• **Task statement**:
From the line containing "The Cytoscape.js extension" through the last line of the entries, set down every line exactly and add nothing.

• **Rendered images with source text**:
* * * *

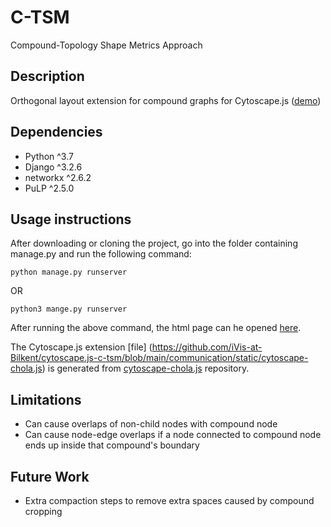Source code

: # C-TSM
Compound-Topology Shape Metrics Approach

## Description

Orthogonal layout extension for compound graphs for Cytoscape.js ([demo](https://rangmehal.pk/))

## Dependencies

 * Python ^3.7
 * Django ^3.2.6
 * networkx ^2.6.2
 * PuLP ^2.5.0


## Usage instructions
After downloading or cloning the project, go into the folder containing manage.py and run the following command:

`python manage.py runserver`

OR

`python3 mange.py runserver`

After running the above command, the html page can he opened [here](http://127.0.0.1:8000/).

The Cytoscape.js extension [file] (https://github.com/iVis-at-Bilkent/cytoscape.js-c-tsm/blob/main/communication/static/cytoscape-chola.js) is generated from [cytoscape-chola.js](https://github.com/iVis-at-Bilkent/cytoscape.js-chola) repository.

## Limitations
* Can cause overlaps of non-child nodes with compound node
* Can cause node-edge overlaps if a node connected to compound node ends up inside that compound's boundary

## Future Work
* Extra compaction steps to remove extra spaces caused by compound cropping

* * * *

• **Answer below**:
The Cytoscape.js extension [file] (https://github.com/iVis-at-Bilkent/cytoscape.js-c-tsm/blob/main/communication/static/cytoscape-chola.js) is generated from [cytoscape-chola.js](https://github.com/iVis-at-Bilkent/cytoscape.js-chola) repository.

## Limitations
* Can cause overlaps of non-child nodes with compound node
* Can cause node-edge overlaps if a node connected to compound node ends up inside that compound's boundary

## Future Work
* Extra compaction steps to remove extra spaces caused by compound cropping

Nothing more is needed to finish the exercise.